● Task to complete
Output only the lines of the entries that follow, starting at the one with "## 一、组成和结构通式" and running down to the one with "油脂的密度均小于水，不溶于水", both included and unchanged.

******

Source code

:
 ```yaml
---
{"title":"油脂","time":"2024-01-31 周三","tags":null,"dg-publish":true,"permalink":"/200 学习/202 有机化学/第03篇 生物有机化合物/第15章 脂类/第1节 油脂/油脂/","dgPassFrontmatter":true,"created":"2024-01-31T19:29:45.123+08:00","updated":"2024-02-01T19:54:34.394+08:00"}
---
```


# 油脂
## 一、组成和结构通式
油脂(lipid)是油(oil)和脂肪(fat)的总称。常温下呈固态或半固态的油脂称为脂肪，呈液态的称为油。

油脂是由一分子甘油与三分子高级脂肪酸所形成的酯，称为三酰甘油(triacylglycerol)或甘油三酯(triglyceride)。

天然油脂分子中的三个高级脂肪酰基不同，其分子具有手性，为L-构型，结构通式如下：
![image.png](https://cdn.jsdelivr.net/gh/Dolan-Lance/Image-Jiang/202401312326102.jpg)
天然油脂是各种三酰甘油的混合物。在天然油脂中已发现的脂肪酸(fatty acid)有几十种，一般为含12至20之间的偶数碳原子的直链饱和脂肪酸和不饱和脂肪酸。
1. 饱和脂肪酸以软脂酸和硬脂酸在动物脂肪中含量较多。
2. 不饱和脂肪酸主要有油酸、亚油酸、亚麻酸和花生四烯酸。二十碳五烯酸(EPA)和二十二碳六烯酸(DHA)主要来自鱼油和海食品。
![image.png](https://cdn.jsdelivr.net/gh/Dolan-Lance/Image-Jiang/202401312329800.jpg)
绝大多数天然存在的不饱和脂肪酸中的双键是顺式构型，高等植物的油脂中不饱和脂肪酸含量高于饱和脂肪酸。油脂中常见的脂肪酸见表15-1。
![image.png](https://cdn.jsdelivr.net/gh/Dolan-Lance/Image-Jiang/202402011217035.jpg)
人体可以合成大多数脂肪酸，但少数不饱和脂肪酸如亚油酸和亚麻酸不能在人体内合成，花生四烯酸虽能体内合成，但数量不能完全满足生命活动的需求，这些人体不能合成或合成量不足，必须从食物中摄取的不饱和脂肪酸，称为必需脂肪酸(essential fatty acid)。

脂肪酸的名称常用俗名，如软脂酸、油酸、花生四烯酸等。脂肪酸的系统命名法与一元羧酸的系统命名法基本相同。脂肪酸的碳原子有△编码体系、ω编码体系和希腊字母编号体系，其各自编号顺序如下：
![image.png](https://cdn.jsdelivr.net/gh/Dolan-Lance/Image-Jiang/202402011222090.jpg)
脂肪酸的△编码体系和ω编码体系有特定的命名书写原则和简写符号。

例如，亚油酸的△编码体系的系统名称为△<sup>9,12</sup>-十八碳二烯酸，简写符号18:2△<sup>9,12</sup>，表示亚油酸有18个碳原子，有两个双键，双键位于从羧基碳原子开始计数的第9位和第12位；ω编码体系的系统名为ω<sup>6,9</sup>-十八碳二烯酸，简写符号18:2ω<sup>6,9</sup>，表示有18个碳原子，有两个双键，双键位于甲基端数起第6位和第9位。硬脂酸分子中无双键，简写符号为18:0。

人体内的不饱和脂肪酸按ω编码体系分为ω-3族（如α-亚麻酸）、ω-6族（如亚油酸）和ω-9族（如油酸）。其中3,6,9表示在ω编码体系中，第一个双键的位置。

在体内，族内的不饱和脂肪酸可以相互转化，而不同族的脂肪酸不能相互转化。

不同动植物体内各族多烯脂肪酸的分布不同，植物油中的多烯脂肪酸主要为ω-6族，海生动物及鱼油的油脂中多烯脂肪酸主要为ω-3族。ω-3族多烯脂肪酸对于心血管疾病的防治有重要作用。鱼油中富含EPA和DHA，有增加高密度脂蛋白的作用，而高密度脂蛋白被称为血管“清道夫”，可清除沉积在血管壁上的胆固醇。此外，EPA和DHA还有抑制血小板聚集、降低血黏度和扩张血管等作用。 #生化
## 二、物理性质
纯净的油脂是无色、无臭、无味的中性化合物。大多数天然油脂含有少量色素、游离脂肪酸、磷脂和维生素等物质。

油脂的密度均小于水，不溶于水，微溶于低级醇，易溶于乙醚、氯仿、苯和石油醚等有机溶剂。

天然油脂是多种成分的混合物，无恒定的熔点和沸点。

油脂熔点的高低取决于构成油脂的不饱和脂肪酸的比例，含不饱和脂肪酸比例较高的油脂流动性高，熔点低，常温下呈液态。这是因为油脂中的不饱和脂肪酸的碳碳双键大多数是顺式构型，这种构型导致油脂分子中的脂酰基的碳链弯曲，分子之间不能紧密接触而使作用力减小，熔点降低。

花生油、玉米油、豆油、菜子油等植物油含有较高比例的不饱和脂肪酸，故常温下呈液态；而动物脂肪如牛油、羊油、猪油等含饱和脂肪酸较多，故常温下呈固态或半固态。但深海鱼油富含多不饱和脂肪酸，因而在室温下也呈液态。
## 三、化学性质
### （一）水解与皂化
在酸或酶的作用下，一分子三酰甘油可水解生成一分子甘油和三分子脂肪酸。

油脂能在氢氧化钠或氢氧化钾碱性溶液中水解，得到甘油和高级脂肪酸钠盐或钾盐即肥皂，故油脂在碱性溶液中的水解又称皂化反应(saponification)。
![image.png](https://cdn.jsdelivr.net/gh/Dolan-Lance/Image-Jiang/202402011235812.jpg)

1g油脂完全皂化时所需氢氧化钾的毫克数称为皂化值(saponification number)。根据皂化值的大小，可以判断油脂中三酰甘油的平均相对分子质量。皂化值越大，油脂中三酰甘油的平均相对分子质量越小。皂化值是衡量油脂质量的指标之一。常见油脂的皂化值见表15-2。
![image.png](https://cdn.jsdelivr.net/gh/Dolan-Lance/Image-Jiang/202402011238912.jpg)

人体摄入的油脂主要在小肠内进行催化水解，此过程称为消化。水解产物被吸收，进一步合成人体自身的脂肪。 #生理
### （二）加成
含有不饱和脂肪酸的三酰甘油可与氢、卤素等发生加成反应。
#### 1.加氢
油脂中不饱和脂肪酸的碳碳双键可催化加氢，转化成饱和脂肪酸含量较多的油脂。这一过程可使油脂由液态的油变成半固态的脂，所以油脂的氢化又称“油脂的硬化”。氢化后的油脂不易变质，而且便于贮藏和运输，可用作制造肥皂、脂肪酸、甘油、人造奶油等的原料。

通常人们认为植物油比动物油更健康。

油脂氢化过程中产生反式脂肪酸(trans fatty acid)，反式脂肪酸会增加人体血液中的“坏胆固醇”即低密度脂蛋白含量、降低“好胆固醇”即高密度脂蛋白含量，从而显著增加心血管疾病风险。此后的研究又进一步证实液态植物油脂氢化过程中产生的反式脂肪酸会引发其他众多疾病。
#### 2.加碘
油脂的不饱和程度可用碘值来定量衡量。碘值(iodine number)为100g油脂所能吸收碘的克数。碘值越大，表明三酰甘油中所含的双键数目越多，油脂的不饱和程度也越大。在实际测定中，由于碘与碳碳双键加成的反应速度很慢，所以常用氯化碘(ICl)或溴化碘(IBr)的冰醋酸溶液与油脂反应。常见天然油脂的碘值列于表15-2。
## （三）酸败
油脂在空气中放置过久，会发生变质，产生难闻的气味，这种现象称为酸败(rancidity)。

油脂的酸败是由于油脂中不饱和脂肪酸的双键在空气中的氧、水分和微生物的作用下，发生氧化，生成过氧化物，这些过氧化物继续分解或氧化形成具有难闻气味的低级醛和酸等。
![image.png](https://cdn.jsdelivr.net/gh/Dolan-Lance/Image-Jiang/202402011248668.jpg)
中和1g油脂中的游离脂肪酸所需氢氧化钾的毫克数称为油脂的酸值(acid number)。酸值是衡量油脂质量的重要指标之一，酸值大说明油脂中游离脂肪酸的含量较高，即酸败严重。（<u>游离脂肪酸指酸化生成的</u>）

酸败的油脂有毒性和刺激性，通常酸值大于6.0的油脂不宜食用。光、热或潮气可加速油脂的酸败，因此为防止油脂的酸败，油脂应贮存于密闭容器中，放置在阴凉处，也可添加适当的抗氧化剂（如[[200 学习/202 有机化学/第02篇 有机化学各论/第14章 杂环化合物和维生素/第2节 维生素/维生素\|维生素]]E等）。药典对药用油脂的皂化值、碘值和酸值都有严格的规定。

******

● Your solution
## 一、组成和结构通式
油脂(lipid)是油(oil)和脂肪(fat)的总称。常温下呈固态或半固态的油脂称为脂肪，呈液态的称为油。

油脂是由一分子甘油与三分子高级脂肪酸所形成的酯，称为三酰甘油(triacylglycerol)或甘油三酯(triglyceride)。

天然油脂分子中的三个高级脂肪酰基不同，其分子具有手性，为L-构型，结构通式如下：
![image.png](https://cdn.jsdelivr.net/gh/Dolan-Lance/Image-Jiang/202401312326102.jpg)
天然油脂是各种三酰甘油的混合物。在天然油脂中已发现的脂肪酸(fatty acid)有几十种，一般为含12至20之间的偶数碳原子的直链饱和脂肪酸和不饱和脂肪酸。
1. 饱和脂肪酸以软脂酸和硬脂酸在动物脂肪中含量较多。
2. 不饱和脂肪酸主要有油酸、亚油酸、亚麻酸和花生四烯酸。二十碳五烯酸(EPA)和二十二碳六烯酸(DHA)主要来自鱼油和海食品。
![image.png](https://cdn.jsdelivr.net/gh/Dolan-Lance/Image-Jiang/202401312329800.jpg)
绝大多数天然存在的不饱和脂肪酸中的双键是顺式构型，高等植物的油脂中不饱和脂肪酸含量高于饱和脂肪酸。油脂中常见的脂肪酸见表15-1。
![image.png](https://cdn.jsdelivr.net/gh/Dolan-Lance/Image-Jiang/202402011217035.jpg)
人体可以合成大多数脂肪酸，但少数不饱和脂肪酸如亚油酸和亚麻酸不能在人体内合成，花生四烯酸虽能体内合成，但数量不能完全满足生命活动的需求，这些人体不能合成或合成量不足，必须从食物中摄取的不饱和脂肪酸，称为必需脂肪酸(essential fatty acid)。

脂肪酸的名称常用俗名，如软脂酸、油酸、花生四烯酸等。脂肪酸的系统命名法与一元羧酸的系统命名法基本相同。脂肪酸的碳原子有△编码体系、ω编码体系和希腊字母编号体系，其各自编号顺序如下：
![image.png](https://cdn.jsdelivr.net/gh/Dolan-Lance/Image-Jiang/202402011222090.jpg)
脂肪酸的△编码体系和ω编码体系有特定的命名书写原则和简写符号。

例如，亚油酸的△编码体系的系统名称为△<sup>9,12</sup>-十八碳二烯酸，简写符号18:2△<sup>9,12</sup>，表示亚油酸有18个碳原子，有两个双键，双键位于从羧基碳原子开始计数的第9位和第12位；ω编码体系的系统名为ω<sup>6,9</sup>-十八碳二烯酸，简写符号18:2ω<sup>6,9</sup>，表示有18个碳原子，有两个双键，双键位于甲基端数起第6位和第9位。硬脂酸分子中无双键，简写符号为18:0。

人体内的不饱和脂肪酸按ω编码体系分为ω-3族（如α-亚麻酸）、ω-6族（如亚油酸）和ω-9族（如油酸）。其中3,6,9表示在ω编码体系中，第一个双键的位置。

在体内，族内的不饱和脂肪酸可以相互转化，而不同族的脂肪酸不能相互转化。

不同动植物体内各族多烯脂肪酸的分布不同，植物油中的多烯脂肪酸主要为ω-6族，海生动物及鱼油的油脂中多烯脂肪酸主要为ω-3族。ω-3族多烯脂肪酸对于心血管疾病的防治有重要作用。鱼油中富含EPA和DHA，有增加高密度脂蛋白的作用，而高密度脂蛋白被称为血管“清道夫”，可清除沉积在血管壁上的胆固醇。此外，EPA和DHA还有抑制血小板聚集、降低血黏度和扩张血管等作用。 #生化
## 二、物理性质
纯净的油脂是无色、无臭、无味的中性化合物。大多数天然油脂含有少量色素、游离脂肪酸、磷脂和维生素等物质。

油脂的密度均小于水，不溶于水，微溶于低级醇，易溶于乙醚、氯仿、苯和石油醚等有机溶剂。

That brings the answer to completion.